Frage: Im Untertitel nennt sich das Projekt allerdings ein Pas de deux für einen Tänzer. 

Katja Spiess: Im Grunde handelt es sich um ein Solo-Stück, da aber im Zentrum der Aufführung eine Auseinandersetzung zwischen menschlichen und künstlichen Körpern steht, sind ja eigentlich zwei präsent – wobei man sich das nicht so vorstellen darf, dass eine voll ausgestaltete menschenähnliche Marionette mit im Spiel ist, sondern eine große Gliederpuppe, die erst ganz am Schluss vollständig zusammengesetzt auf der Bühne erscheint.

Frage: Wie kann das geschehen? 

Katja Spiess: Antje Töpfer und Florian Feisel haben nach etwas gesucht, was sozusagen das Montageprinzip Hans Bellmers aufnimmt, seine Kugelgelenke aber durch magnetische Kugeln ersetzt. Dadurch lassen sich die einzelnen Körperteile immer wieder zusammensetzen, auseinandernehmen und neu kombinieren. Das Ganze ist kein Versuch, eine Puppe zu verlebendigen, sondern setzt den Tänzer in Relation zu etwas, was zunächst sehr konstruiert daherkommt: eine Art Schöpfungsgeschichte also, wenn man so will, ein anderer Pygmalion-Effekt. 

Frage: Der mehrdeutige Titel hat einen Cranko-Bezug, hat irgendetwas mit Erinnerungen zu tun, Spiegelungen und Beugungen. 

Katja Spiess: Der Titel spielt mit verschiedenen Bedeutungsebenen.
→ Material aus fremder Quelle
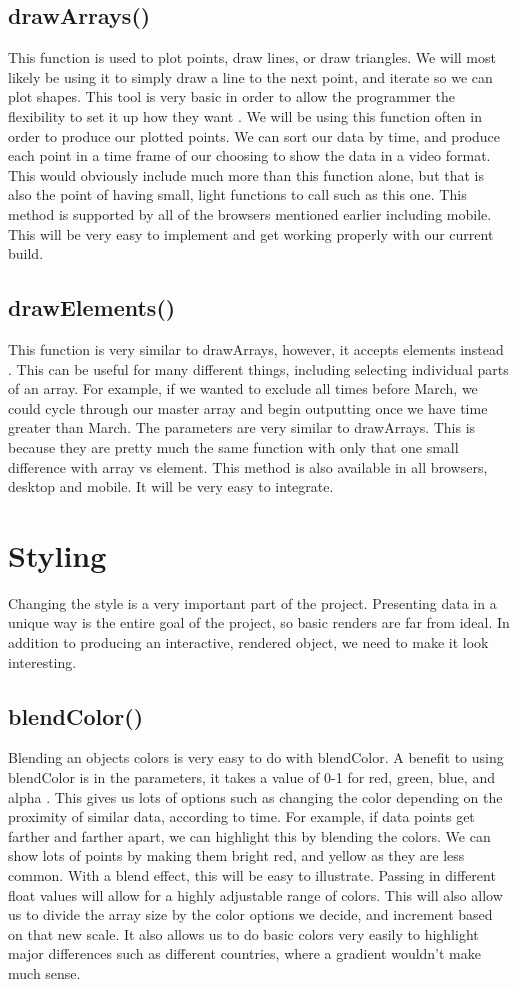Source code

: \documentclass[letterpaper, 10pt] {article}
\begin{document}
\subsection{drawArrays()}
This function is used to plot points, draw lines, or draw triangles. We will most likely be using it to simply draw a line to the next point, and iterate so we can plot shapes. This tool is very basic in order to allow the programmer the flexibility to set it up how they want \cite{drawarrays}. 
We will be using this function often in order to produce our plotted points. We can sort our data by time, and produce each point in a time frame of our choosing to show the data in a video format. This would obviously include much more than this function alone, but that is also the point of having small, light functions to call such as this one.
This method is supported by all of the browsers mentioned earlier including mobile. This will be very easy to implement and get working properly with our current build.
\subsection{drawElements()}
This function is very similar to drawArrays, however, it accepts elements instead \cite{drawelements}. This can be useful for many different things, including selecting individual parts of an array. For example, if we wanted to exclude all times before March, we could cycle through our master array and begin outputting once we have time greater than March. 
The parameters are very similar to drawArrays. This is because they are pretty much the same function with only that one small difference with array vs element.
This method is also available in all browsers, desktop and mobile. It will be very easy to integrate.
\section{Styling}
Changing the style is a very important part of the project. Presenting data in a unique way is the entire goal of the project, so basic renders are far from ideal. In addition to producing an interactive, rendered object, we need to make it look interesting. 
\subsection{blendColor()}
Blending an objects colors is very easy to do with blendColor. A benefit to using blendColor is in the parameters, it takes a value of 0-1 for red, green, blue, and alpha \cite{blendcolor}. This gives us lots of options such as changing the color depending on the proximity of similar data, according to time. For example, if data points get farther and farther apart, we can highlight this by blending the colors. We can show lots of points by making them bright red, and yellow as they are less common. With a blend effect, this will be easy to illustrate. 
Passing in different float values will allow for a highly adjustable range of colors. This will also allow us to divide the array size by the color options we decide, and increment based on that new scale. It also allows us to do basic colors very easily to highlight major differences such as different countries, where a gradient wouldn’t make much sense. 
\end{document}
Am meisten hat es natürlich mit Spiegelungen zu tun. Kreissig hat die Vorgänger-Produktion „Pandora Frequenz“ gesehen, in der es um das Thema „Künstliche Frau“ ging, und wollte dieses Spielprinzip mit Crankos Biografie verknüpfen. Schließlich hat Cranko in seiner Jugend einmal Puppentheater gemacht. 

Frage: Inwieweit beziehen sich die „Cranko Re-Flexions“ auf „Reflections“, ein Stück, das Cranko einst choreografiert hat?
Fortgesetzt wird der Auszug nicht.